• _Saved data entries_
= Beginning of Section =
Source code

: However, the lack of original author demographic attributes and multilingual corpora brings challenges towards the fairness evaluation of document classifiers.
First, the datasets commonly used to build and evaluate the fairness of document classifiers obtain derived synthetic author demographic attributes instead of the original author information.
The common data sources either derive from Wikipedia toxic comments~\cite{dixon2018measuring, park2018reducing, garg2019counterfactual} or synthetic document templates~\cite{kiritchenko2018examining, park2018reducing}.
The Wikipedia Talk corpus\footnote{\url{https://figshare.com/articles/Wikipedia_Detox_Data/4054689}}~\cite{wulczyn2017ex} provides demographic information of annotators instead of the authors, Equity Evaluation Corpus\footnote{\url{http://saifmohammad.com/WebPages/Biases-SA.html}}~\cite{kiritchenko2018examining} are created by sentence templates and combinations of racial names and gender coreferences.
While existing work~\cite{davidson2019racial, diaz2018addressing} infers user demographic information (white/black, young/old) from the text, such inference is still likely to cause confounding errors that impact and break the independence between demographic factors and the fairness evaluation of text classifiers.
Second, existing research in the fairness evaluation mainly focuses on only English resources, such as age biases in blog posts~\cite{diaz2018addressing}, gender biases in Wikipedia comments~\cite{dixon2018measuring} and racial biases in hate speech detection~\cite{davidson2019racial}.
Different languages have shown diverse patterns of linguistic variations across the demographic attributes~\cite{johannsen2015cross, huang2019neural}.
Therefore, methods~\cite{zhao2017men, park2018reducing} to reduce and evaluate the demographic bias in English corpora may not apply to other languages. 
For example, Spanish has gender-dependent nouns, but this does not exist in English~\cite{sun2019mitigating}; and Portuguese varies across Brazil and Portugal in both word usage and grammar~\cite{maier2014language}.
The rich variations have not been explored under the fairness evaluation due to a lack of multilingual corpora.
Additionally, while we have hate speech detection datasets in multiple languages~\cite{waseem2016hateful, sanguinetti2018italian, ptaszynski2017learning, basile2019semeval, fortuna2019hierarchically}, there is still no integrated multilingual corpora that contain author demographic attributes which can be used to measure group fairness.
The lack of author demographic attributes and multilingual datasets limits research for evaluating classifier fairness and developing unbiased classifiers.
= End of Section =
= Beginning of Section =
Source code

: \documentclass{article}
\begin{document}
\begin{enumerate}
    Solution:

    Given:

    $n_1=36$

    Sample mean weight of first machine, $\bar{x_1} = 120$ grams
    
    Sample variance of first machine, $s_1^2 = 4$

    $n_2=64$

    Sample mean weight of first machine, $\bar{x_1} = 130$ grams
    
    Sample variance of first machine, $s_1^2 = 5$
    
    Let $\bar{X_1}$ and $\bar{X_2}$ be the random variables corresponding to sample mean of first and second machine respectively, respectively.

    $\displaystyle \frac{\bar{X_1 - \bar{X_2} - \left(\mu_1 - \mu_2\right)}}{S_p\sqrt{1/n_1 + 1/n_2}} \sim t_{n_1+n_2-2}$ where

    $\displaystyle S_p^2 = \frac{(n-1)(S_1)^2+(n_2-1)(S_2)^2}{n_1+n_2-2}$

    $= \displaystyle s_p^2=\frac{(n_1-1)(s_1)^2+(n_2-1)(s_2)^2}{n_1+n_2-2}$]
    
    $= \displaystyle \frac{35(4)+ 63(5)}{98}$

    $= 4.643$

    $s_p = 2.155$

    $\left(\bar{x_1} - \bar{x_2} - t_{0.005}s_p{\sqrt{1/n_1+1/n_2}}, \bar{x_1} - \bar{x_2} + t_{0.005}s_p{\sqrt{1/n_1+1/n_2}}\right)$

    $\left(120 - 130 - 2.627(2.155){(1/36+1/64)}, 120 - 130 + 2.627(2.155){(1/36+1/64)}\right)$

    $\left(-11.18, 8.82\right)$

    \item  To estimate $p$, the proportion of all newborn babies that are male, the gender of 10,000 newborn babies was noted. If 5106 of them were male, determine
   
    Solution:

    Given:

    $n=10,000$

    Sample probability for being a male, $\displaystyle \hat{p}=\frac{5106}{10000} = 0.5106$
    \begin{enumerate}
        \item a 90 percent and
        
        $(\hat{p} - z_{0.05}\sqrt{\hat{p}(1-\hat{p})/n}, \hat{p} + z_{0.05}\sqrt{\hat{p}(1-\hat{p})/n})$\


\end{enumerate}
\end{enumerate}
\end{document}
= End of Section =
= Beginning of Section =
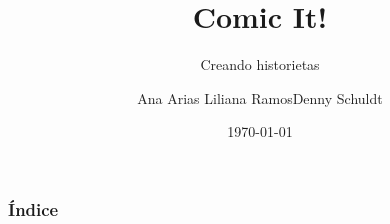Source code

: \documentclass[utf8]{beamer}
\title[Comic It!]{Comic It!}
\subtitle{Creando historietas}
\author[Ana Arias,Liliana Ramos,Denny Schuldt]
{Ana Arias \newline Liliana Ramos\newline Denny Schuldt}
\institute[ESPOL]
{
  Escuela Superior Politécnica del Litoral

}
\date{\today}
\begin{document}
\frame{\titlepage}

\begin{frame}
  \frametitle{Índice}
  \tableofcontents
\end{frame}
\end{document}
= End of Section =
Scan the records for the string "comments" and report each line where it occurs.

The common data sources either derive from Wikipedia toxic comments~\cite{dixon2018measuring, park2018reducing, garg2019counterfactual} or synthetic document templates~\cite{kiritchenko2018examining, park2018reducing}.
Second, existing research in the fairness evaluation mainly focuses on only English resources, such as age biases in blog posts~\cite{diaz2018addressing}, gender biases in Wikipedia comments~\cite{dixon2018measuring} and racial biases in hate speech detection~\cite{davidson2019racial}.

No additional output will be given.